Les hommes et les gouvernements doivent donc « agir du mieux qu'ils le peuvent. Il n'existe pas de certitude absolue, mails il y en a assez pour les besoins de la vie » et « l'histoire regorge d'exemples de vérités étouffées par la persécution », mais « lorsqu'une opinion est vraie, on a beau l'étouffer une fois, deux fois et plus encore, elle finit toujours par réapparaître dans le corps de l'histoire pour s'implanter définitivement. »
Eloge de la responsabilité citoyenne
Selon Mill, « La liberté comme principe ne peut s'appliquer à un état de chose antérieur à l'époque où l'humanité devient capable de s'améliorer par la libre discussion entre individus égaux. » Autrement dit, « Le despotisme est un mode de gouvernement légitime quand on a affaire à des barbares, pourvu que le but vise à leur avancement. »
La liberté se mérite donc et il n'y a aucune gloire à vivre dans un pays libre. Au contraire, il s'agit d'un bien fragile qu'il est de la responsabilité citoyenne de faire fructifier. Plus une société fait bon usage de la liberté, plus elle mérite que celle-ci soit étendue.
Ces notions sont fondamentales pour tenter de répondre à certaines interrogations très actuelles:
-La liberté de travailler le week end à laquelle le philosophe anglais ne voit guère de raison de s'opposer : « le plaisir et la récréation d'une majorité de gens vaut bien le travail d'une minorité, pourvu que leur occupation soit choisie librement et puisse être librement abandonnée. » Après avoir évoqué la légitimité d'un surcroît de salaire proportionnel et l'établissement d'un jour compensatoire de congé dans la semaine, la seule raison qui reste pour justifier les restrictions sur les amusements du dimanche, c'est de dire « qu'ils sont répréhensibles du point de vue religieux. » Mais lorsqu'on refuse à certains le droit de faire ce que leur religion leur permet au motif que c'est interdit par sa propre religion, « c'est croire que non seulement Dieu déteste l'acte du mécréant, mais qu'il ne nous tiendra pas non plus pour innocents si nous le laissons agir en paix. »
-La vente libre de produits toxiques notamment des drogues, n'est pas davantage choquante dans une société éclairée : « Si l'on achetait de poison ou si l'on en s'en servait jamais que pour empoisonner, il serait juste d'en interdire la fabrication et la vente. » On peut en revanche invoquer sans violation de liberté une précaution telle que d'étiqueter la drogue de façon à en spécifier le caractère dangereux, « car l'acheteur ne peut désirer ignorer les qualités toxiques du produit. »

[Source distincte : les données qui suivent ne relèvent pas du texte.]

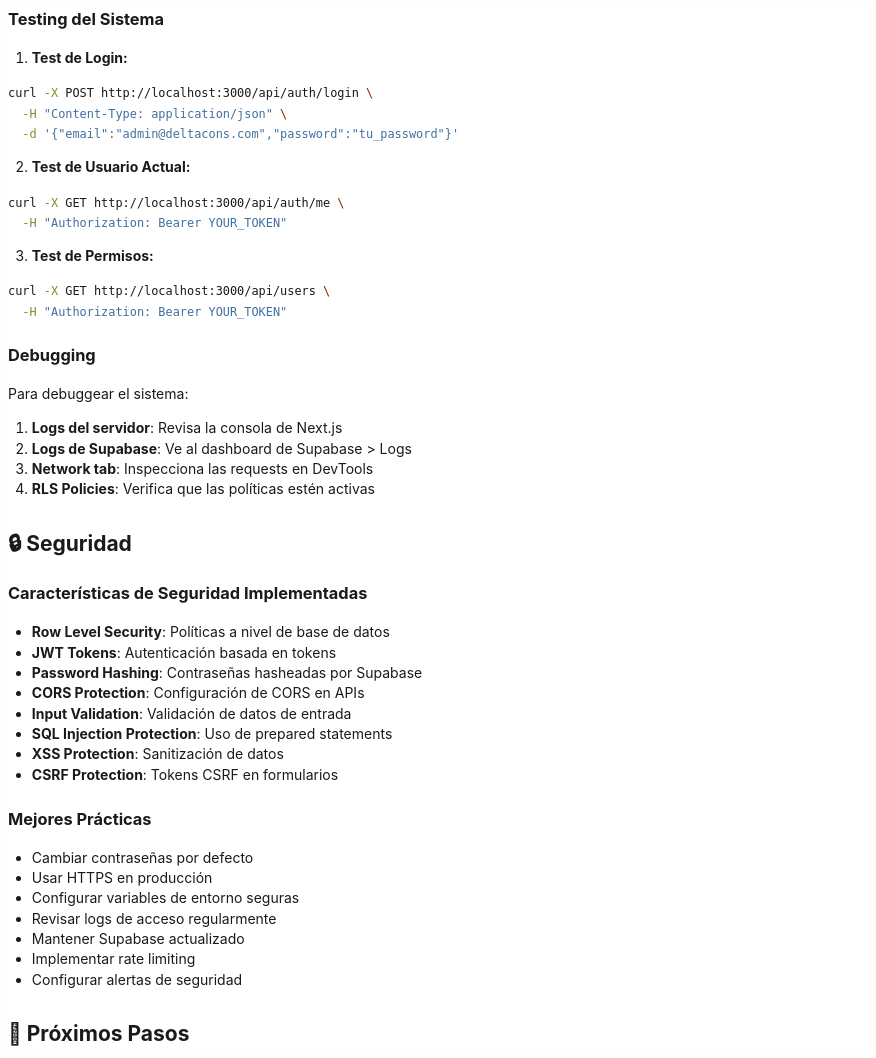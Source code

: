 ### Testing del Sistema

1. **Test de Login:**
```bash
curl -X POST http://localhost:3000/api/auth/login \
  -H "Content-Type: application/json" \
  -d '{"email":"admin@deltacons.com","password":"tu_password"}'
```

2. **Test de Usuario Actual:**
```bash
curl -X GET http://localhost:3000/api/auth/me \
  -H "Authorization: Bearer YOUR_TOKEN"
```

3. **Test de Permisos:**
```bash
curl -X GET http://localhost:3000/api/users \
  -H "Authorization: Bearer YOUR_TOKEN"
```

### Debugging

Para debuggear el sistema:

1. **Logs del servidor**: Revisa la consola de Next.js
2. **Logs de Supabase**: Ve al dashboard de Supabase > Logs
3. **Network tab**: Inspecciona las requests en DevTools
4. **RLS Policies**: Verifica que las políticas estén activas

## 🔒 Seguridad

### Características de Seguridad Implementadas

- **Row Level Security**: Políticas a nivel de base de datos
- **JWT Tokens**: Autenticación basada en tokens
- **Password Hashing**: Contraseñas hasheadas por Supabase
- **CORS Protection**: Configuración de CORS en APIs
- **Input Validation**: Validación de datos de entrada
- **SQL Injection Protection**: Uso de prepared statements
- **XSS Protection**: Sanitización de datos
- **CSRF Protection**: Tokens CSRF en formularios

### Mejores Prácticas

- Cambiar contraseñas por defecto
- Usar HTTPS en producción
- Configurar variables de entorno seguras
- Revisar logs de acceso regularmente
- Mantener Supabase actualizado
- Implementar rate limiting
- Configurar alertas de seguridad

## 🚀 Próximos Pasos
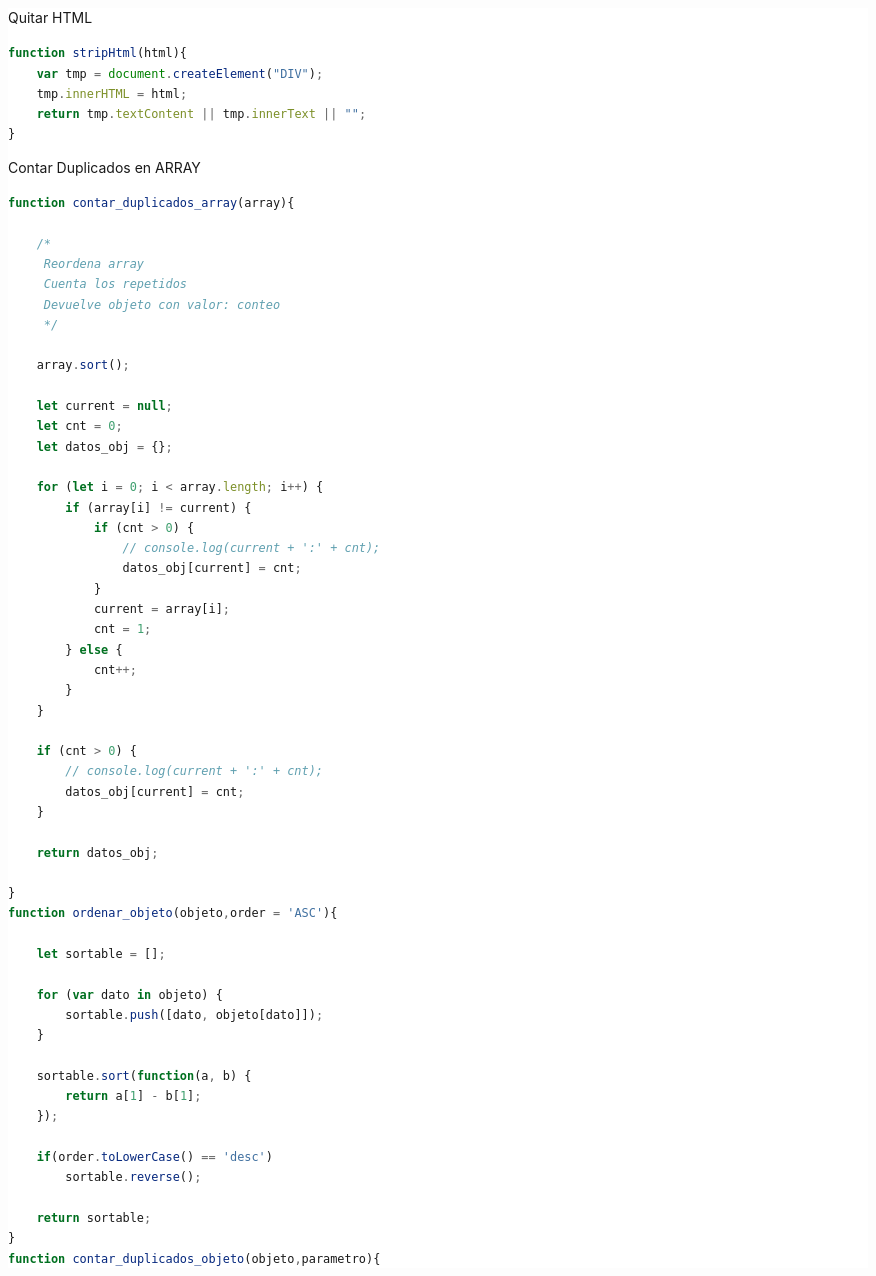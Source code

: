 Quitar HTML
```js
function stripHtml(html){
    var tmp = document.createElement("DIV");
    tmp.innerHTML = html;
    return tmp.textContent || tmp.innerText || "";
}
```
Contar Duplicados en ARRAY
```js
function contar_duplicados_array(array){

    /*
     Reordena array
     Cuenta los repetidos
     Devuelve objeto con valor: conteo
     */

    array.sort();

    let current = null;
    let cnt = 0;
    let datos_obj = {};

    for (let i = 0; i < array.length; i++) {
        if (array[i] != current) {
            if (cnt > 0) {
                // console.log(current + ':' + cnt);
                datos_obj[current] = cnt;
            }
            current = array[i];
            cnt = 1;
        } else {
            cnt++;
        }
    }

    if (cnt > 0) {
        // console.log(current + ':' + cnt);
        datos_obj[current] = cnt;
    }

    return datos_obj;

}
function ordenar_objeto(objeto,order = 'ASC'){

    let sortable = [];

    for (var dato in objeto) {
        sortable.push([dato, objeto[dato]]);
    }

    sortable.sort(function(a, b) {
        return a[1] - b[1];
    });

    if(order.toLowerCase() == 'desc')
        sortable.reverse();

    return sortable;
}
function contar_duplicados_objeto(objeto,parametro){

```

-Idem pour la vente d'armes, légitime à condition de proposer une réglementation minimale avec la date de la vente, le nom et l'adresse de l'acheteur, la qualité et la quantité précises vendues ainsi que l'usage prévu de l'objet.
-Idem enfin pour les établissements de jeux ou pour ceux destinés par nature à un public restreint : « les contraindre à entourer leurs affaires d'une certain degré de secret et de mystère, afin que personne ne les connaisse hormis ceux qui les recherchent. »
Parmi les lois que Mill pense légitimes, il en est toutefois certaines qui paraissent discutables, tant elles semblent inspirées par un malthusianisme désuet : celles « qui interdisent le mariage aux couples qui ne peuvent pas prouver qu'ils ont les moyens de nourrir une famille, n'outrepassent pas le pouvoir légitime de l'Etat. » car « dans un pays trop peuplé ou en voie de le devenir, mettre au monde trop d'enfants, dévaluer ainsi le prix du travail par leur entrée en compétition, c'est faire grand tort à tous ceux qui vivent de leur travail. »
Hormis cette exception un peu étonnante mais compréhensible dans l'Angleterre du XIXè siècle, pour Mill, « toute contrainte en tant que contrainte est un mal », et il faut se méfier des bonnes intentions en matière de prévention, car « Il est beaucoup plus aisé d'abuser de la fonction préventive du gouvernement au détriment de la liberté que d'abuser de sa fonction punitive. »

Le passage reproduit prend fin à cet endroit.